Planned protest draws controversy By Paige Yungermann News Reporter
Junior Tommy Fieser postponed his Facebook event for a “Pointless Protest,” in reaction to the responses and controversy it has generated. The protest was supposed to take place Sept. 30 on The Quad, but in response to the criticism, Fieser changed the name to Project Positive Propagation, which is a new event. Fieser said he now is rethinking the project entirely but he still wants to get students to critically reflect on their lives. Fieser said he decided to change the name because while it originally was called A Pointless Protest, it did have a point, so the name did not fit the project. “I’m trying to break people out of their everyday, monotonous routine, to think outside the box,” Fieser said. Fieser said some people reacted negatively to his use of the phrases, “Everything is arbitrary — do whatever you care about,” and, “Nothing really matters,” in relation to the project. However, Fieser said what he meant by these phrases is people should spend time doing what they want as opposed to doing things that do not matter to them. Fieser said he finds it interesting that some of the most liberal students at Truman were the people most opposed to the Pointless Protest. He said even though the event did not happen, he is glad it generated so much conversation.
“I’m glad that it sparked controversy,” Fieser said. “I think that’s why we are here on Earth, to experiment with social boundaries and to question every day what it means to live life.” Fieser said he got the idea for the project at a Burning Man event called Interfuse last May. He said his friend, who also was at Interfuse, was walking around with signs that said things like, “Nothing matters,” and, “Why am I here?”
“I’m trying to break people out of their everyday, monotonous routine, to think outside the box.” — Junior Tommy Fieser
Fieser said this was his vision for the Pointless Protest, but after receiving negative feedback, he is rethinking what he wants to do with Project Positive Propagation.
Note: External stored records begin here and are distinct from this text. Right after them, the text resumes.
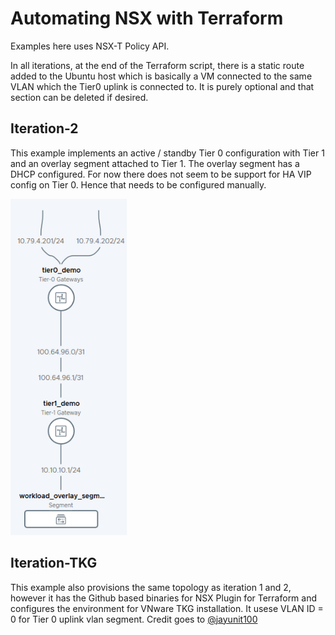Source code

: # Automating NSX with Terraform

Examples here uses NSX-T Policy API. 

In all iterations, at the end of the Terraform script, there is a static route added to the Ubuntu host which is basically a VM connected to the same VLAN which the Tier0 uplink is connected to. It is purely optional and that section can be deleted if desired.


## Iteration-2

This example implements an active / standby Tier 0 configuration with Tier 1 and an overlay segment attached to Tier 1. The overlay segment has a DHCP configured. For now there does not seem to be support for HA VIP config on Tier 0. Hence that needs to be configured manually.

![](Topology.png)


## Iteration-TKG

This example also provisions the same topology as iteration 1 and 2, however it has the Github based binaries for NSX Plugin for Terraform and configures the environment for VNware TKG installation. It usese VLAN ID = 0 for Tier 0 uplink vlan segment. Credit goes to [@jayunit100](https://github.com/jayunit100)
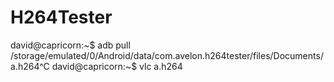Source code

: # H264Tester

david@capricorn:~$ adb pull /storage/emulated/0/Android/data/com.avelon.h264tester/files/Documents/a.h264^C
david@capricorn:~$ vlc a.h264 
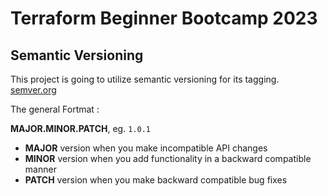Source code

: # Terraform Beginner Bootcamp 2023

## Semantic Versioning
This project is going to utilize semantic versioning for its tagging.
[semver.org](https://semver.org/)

The general Fortmat : 

**MAJOR.MINOR.PATCH**, eg. `1.0.1`
- **MAJOR** version when you make incompatible API changes
- **MINOR** version when you add functionality in a backward compatible manner
- **PATCH** version when you make backward compatible bug fixes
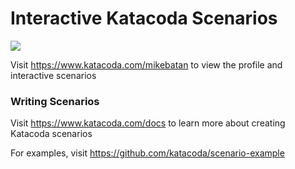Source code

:# Interactive Katacoda Scenarios

[![](http://shields.katacoda.com/katacoda/mikebatan/count.svg)](https://www.katacoda.com/mikebatan "Get your profile on Katacoda.com")

Visit https://www.katacoda.com/mikebatan to view the profile and interactive scenarios

### Writing Scenarios
Visit https://www.katacoda.com/docs to learn more about creating Katacoda scenarios

For examples, visit https://github.com/katacoda/scenario-example
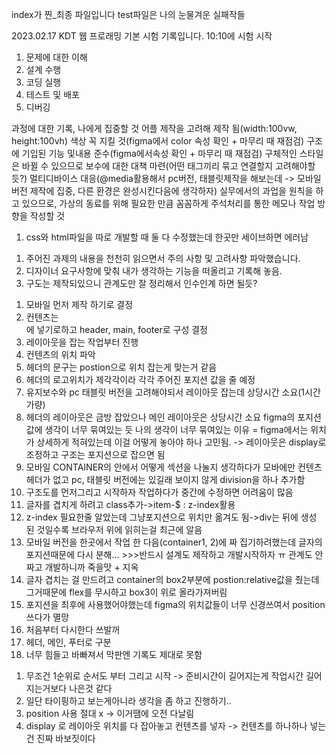 index가 찐_최종 파일입니다
test파일은 나의 눈물겨운 실패작들


2023.02.17 
KDT 웹 프로래밍 기본 시험 기록입니다.
10:10에 시험 시작
1. 문제에 대한 이해
2. 설계 수행
3. 코딩 실행
4. 테스트 및 배포
5. 디버깅

과정에 대한 기록, 나에게 집중할 것
어플 제작을 고려해 제작 됨(width:100vw, height:100vh)
색상 꼭 지킬 것(figma에서 color 속성 확인 + 마무리 때 재점검)
구조에 기입된 기능 및내용 준수(figma에서속성 확인 + 마무리 때 재점검)
구체적인 스타일은 바뀔 수 있으므로 보수에 대한 대책 마련(어떤 태그끼리 묶고 연결할지 고려해야할듯?)
멀티디바이스 대응(@media활용해서 pc버전, 태블릿제작을 해보는데 -> 모바일 버전 제작에 집중, 다른 환경은
완성시킨다음에 생각하자)
실무에서의 과업을 원칙을 하고 있으므로, 가상의 동료를 위해 필요한 만큼 꼼꼼하게 주석처리를 통한 메모나 작업 방향을 작성할 것
<!-- 새로 알게된 것 -->
1. css와 html파일을 따로 개발할 때 둘 다 수정했는데 한곳만 세이브하면 에러남

<!-- 나의 개발 과정 요약 -->
1. 주어진 과제의 내용을 천천히 읽으면서 주의 사항 및 고려사항 파악했습니다.
2. 디자이너 요구사항에 맞춰 내가 생각하는 기능을 떠올리고 기록해 놓음.
3. 구도는 제작되있으니 관계도만 잘 정리해서 인수인계 하면 될듯?
<!-- 코딩 기록 -->
1. 모바일 먼저 제작 하기로 결정
2. 컨텐츠는 <main>에 넣기로하고 header, main, footer로 구성 결정
3. 레이아웃을 잡는 작업부터 진행
4. 컨텐츠의 위치 파악
5. 헤더의 문구는 postion으로 위치 잡는게 맞는거 같음
6. 헤더의 로고위치가 제각각이라 각각 주어진 포지션 값을 줄 예정
7. 유지보수와 pc 태블릿 버전을 고려해야되서 레이아웃 잡는데 상당시간 소요(1시간 가량)
8. 헤더의 레이아웃은 금방 잡았으나 메인 레이아웃은 상당시간 소요 figma의 포지션 값에 생각이 너무 묶여있는 듯
나의 생각이 너무 묶여있는 이유 =
figma에서는 위치가 상세하게 적혀있는데 이걸 어떻게 놓아야 하나 고민됨. -> 레이아웃은 display로 조정하고 구조는 포지션으로 잡으면 됨
9. 모바일 CONTAINER의 안에서 어떻게 섹션을 나눌지 생각하다가
모바에만 컨텐츠 헤더가 없고 pc, 태블릿 버전에는 있길래 보이지 않게 division을 하나 추가함
10. 구조도를 먼저그리고 시작하자
작업하다가 중간에 수정하면 어려움이 많음
11. 글자를 겹치게 하려고 class추가->item-$ : z-index활용
12. z-index 필요한줄 알았는데 그냥포지션으로 위치만 옮겨도 됨->div는 뒤에 생성 된 것일수록 브라우저 위에 읽히는걸 최근에 알음
13. 모바일 버전을 한곳에서 작업 한 다음(container1, 2)에
짜 집기하려했는데 글자의 포지션때문에 다시 분해... >>>반드시 설계도 제작하고 개발시작하자 ㅠ  관계도 안짜고 개발하니까 죽을맛 + 지옥
14. 글자 겹치는 걸 만드려고 container의 box2부분에 postion:relative값을 줬는데 그거때문에 flex를 무시하고 box3이 위로 올라가져버림 
15. 포지션을 최후에 사용했어야했는데 figma의 위치값들이 너무 신경쓰여서 position 쓰다가 멸망
16. 처음부터 다시한다 쓰발꺼
17. 헤더, 메인, 푸터로 구분
18. 너무 힘들고 바빠져서 막판엔 기록도 제대로 못함

<!-- 다음부터 내가 해야할 것 -->
1. 무조건 1순위로 순서도 부터 그리고 시작 -> 준비시간이 길어지는게 작업시간 길어지는거보다 나은것 같다
2. 일단 타이핑하고 보는게아니라 생각을 좀 하고 진행하기..
3. position 사용 절대 x -> 이거땜에 오전 다날림
4. display 로 레이아웃 위치를 다 잡아놓고 컨텐츠를 넣자 -> 컨텐츠를 하나하나 넣는건 진짜 바보짓이다 
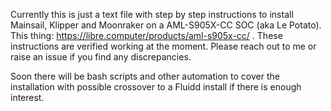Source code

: Currently this is just a text file with step by step instructions to install Mainsail, Klipper and Moonraker on a AML-S905X-CC SOC (aka Le Potato). This thing: https://libre.computer/products/aml-s905x-cc/ . These instructions are verified working at the moment. Please reach out to me or raise an issue if you find any discrepancies. 

Soon there will be bash scripts and other automation to cover the installation with possible crossover to a Fluidd install if there is enough interest. 
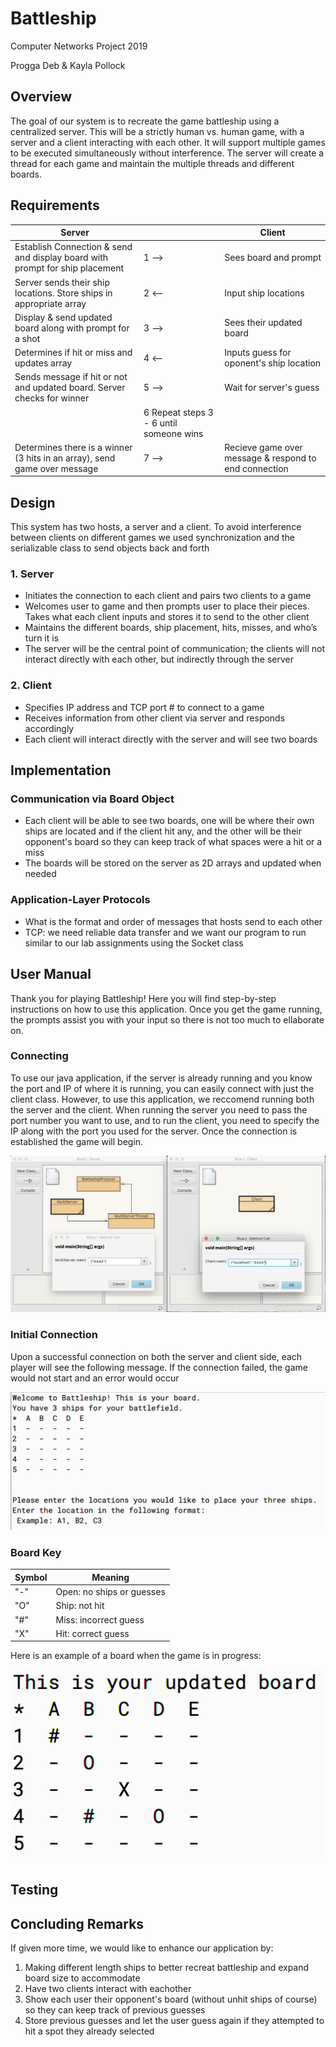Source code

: # Battleship
Computer Networks Project 2019

Progga Deb & Kayla Pollock

## Overview
The goal of our system is to recreate the game battleship using a centralized server. This will be a strictly human vs. human game, with a server and a client interacting with each other. It will support multiple games to be executed simultaneously without interference. The server will create a thread for each game and maintain the multiple threads and different boards.


## Requirements
Server              |    |Client
------------------  | -------|----------
Establish Connection & send and display board with prompt for ship placement |1 -->|Sees board and prompt
Server sends their ship locations. Store ships in appropriate array|2 <--|Input ship locations 
Display & send updated board along with prompt for a shot |3 -->|Sees their updated board
Determines if hit or miss and updates array |4 <--|Inputs guess for oponent's ship location
Sends message if hit or not and updated board. Server checks for winner |5 -->|Wait for server's guess
||6 Repeat steps 3 - 6 until someone wins|
Determines there is a winner (3 hits in an array), send game over message|7 -->|Recieve game over message & respond to end connection

## Design
This system has two hosts, a server and a client. To avoid interference between clients on different games we used synchronization and the serializable class to send objects back and forth
### 1. Server
* Initiates the connection to each client and pairs two clients to a game
* Welcomes user to game and then prompts user to place their pieces. Takes what each client inputs and stores it to send to the other client
* Maintains the different boards, ship placement, hits, misses, and who’s turn it is
* The server will be the central point of communication; the clients will not interact directly with each other, but indirectly through the server
### 2. Client
* Specifies IP address and TCP port # to connect to a game
* Receives information from other client via server and responds accordingly
* Each client will interact directly with the server and will see two boards



## Implementation
### Communication via Board Object
* Each client will be able to see two boards, one will be where their own ships are located and if the client hit any, and the other will be their opponent's board so they can keep track of what spaces were a hit or a miss
* The boards will be stored on the server as 2D arrays and updated when needed
### Application-Layer Protocols
* What is the format and order of messages that hosts send to each other
* TCP: we need reliable data transfer and we want our program to run similar to our lab assignments using the Socket class 


## User Manual
Thank you for playing Battleship! Here you will find step-by-step instructions on how to use this application. Once you get the game running, the prompts assist you with your input so there is not too much to ellaborate on.

### Connecting 
To use our java application, if the server is already running and you know the port and IP of where it is running, you can easily connect with just the client class. However, to use this application, we reccomend running both the server and the client. When running the server you need to pass the port number you want to use, and to run the client, you need to specify the IP along with the port you used for the server. Once the connection is established the game will begin.

![Connection](/Images/Connecting.png)

### Initial Connection
Upon a successful connection on both the server and client side, each player will see the following message. If the connection failed, the game would not start and an error would occur

![Initial Message](/Images/InitialMessage.png)

### Board Key

Symbol|Meaning
------|------
"-" | Open: no ships or guesses
"O" | Ship: not hit
"#" | Miss: incorrect guess
"X" | Hit: correct guess

Here is an example of a board when the game is in progress:

![Display](/Images/Board.png)


## Testing


## Concluding Remarks
If given more time, we would like to enhance our application by:
1) Making different length ships to better recreat battleship and expand board size to accommodate
2) Have two clients interact with eachother
3) Show each user their opponent's board (without unhit ships of course) so they can keep track of previous guesses
4) Store previous guesses and let the user guess again if they attempted to hit a spot they already selected
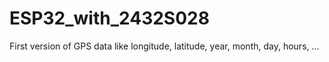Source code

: # ESP32_with_2432S028
First version of GPS data like longitude, latitude, year, month, day, hours, ...
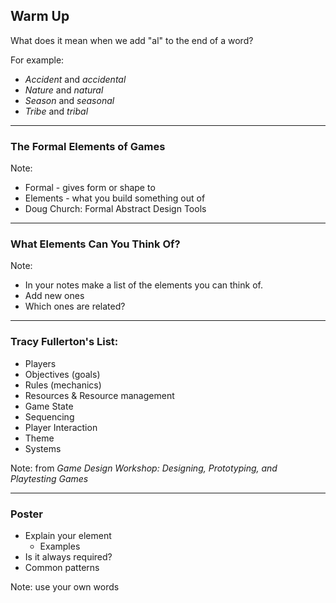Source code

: ## Warm Up

What does it mean when we add "al" to the end of a word?

For example: 

* *Accident* and *accidental*
* *Nature* and *natural*
* *Season* and *seasonal*
* *Tribe* and *tribal*
---

### The Formal Elements of Games

Note:

* Formal - gives form or shape to
* Elements - what you build something out of
* Doug Church: Formal Abstract Design Tools

---

### What Elements Can You Think Of?

Note:

* In your notes make a list of the elements you can think of.
* Add new ones
* Which ones are related?

---

### Tracy Fullerton's List:

* Players
* Objectives (goals)
* Rules (mechanics)
* Resources & Resource management
* Game State
* Sequencing
* Player Interaction
* Theme
* Systems

Note: from *Game Design Workshop: Designing, Prototyping, and Playtesting Games*

---

### Poster

* Explain your element
  - Examples
* Is it always required?
* Common patterns

Note: use your own words
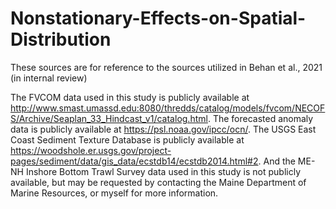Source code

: # Nonstationary-Effects-on-Spatial-Distribution
These sources are for reference to the sources utilized in Behan et al., 2021 (in internal review)

The FVCOM data used in this study is publicly available at http://www.smast.umassd.edu:8080/thredds/catalog/models/fvcom/NECOFS/Archive/Seaplan_33_Hindcast_v1/catalog.html. 
The forecasted anomaly data is publicly available at https://psl.noaa.gov/ipcc/ocn/. 
The USGS East Coast Sediment Texture Database is publicly available at https://woodshole.er.usgs.gov/project-pages/sediment/data/gis_data/ecstdb14/ecstdb2014.html#2. 
And the ME-NH Inshore Bottom Trawl Survey data used in this study is not publicly available, but may be requested by contacting the Maine Department of Marine Resources, or myself for more information.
He said the Pointless Protest has evolved into this new project, and he is not sure how it will all turn out. He said he hopes to host an event during the next two or three weeks. Fieser said he created this project as part of his work for the True Genius grant, which allows people to work on creative projects. Fieser said he already has completed other projects this year as part of his work for the grant. Earlier this semester, he asked
students on The Quad for synonyms for “awesome,” “beautiful” and “interesting.” He said he then created hearts that say “You are...” with all the synonyms listed, which he hung up around campus. Senior Justin McKean said he learned about the protest through Facebook and wanted to be involved. Even though the project is changing, McKean said he remains interested in participating in it. McKean said while some of the criticism the project received was constructive, other comments were personal attacks directed at Fieser. McKean said he saw some people made comments that others should not associate with Fieser. “It had really good intentions, but people misunderstood where [Fieser] is coming from,” McKean said. “There were many statements made that were worthwhile and much needed for the evolution of this project because Tommy threw it out there without intending to step on anyone’s toes, but he stirred a lot of emotion. He got people talking.” Political science professor Paul Parker said protests typically are used to bring attention to perceived societal problems and often are a reaction to something. “Protests are ways to draw attention to issues that others might overlook,” Parker said. “Protests are often organized to try to spur political action. It is one way of people participating to raise consciousness and affect social change.”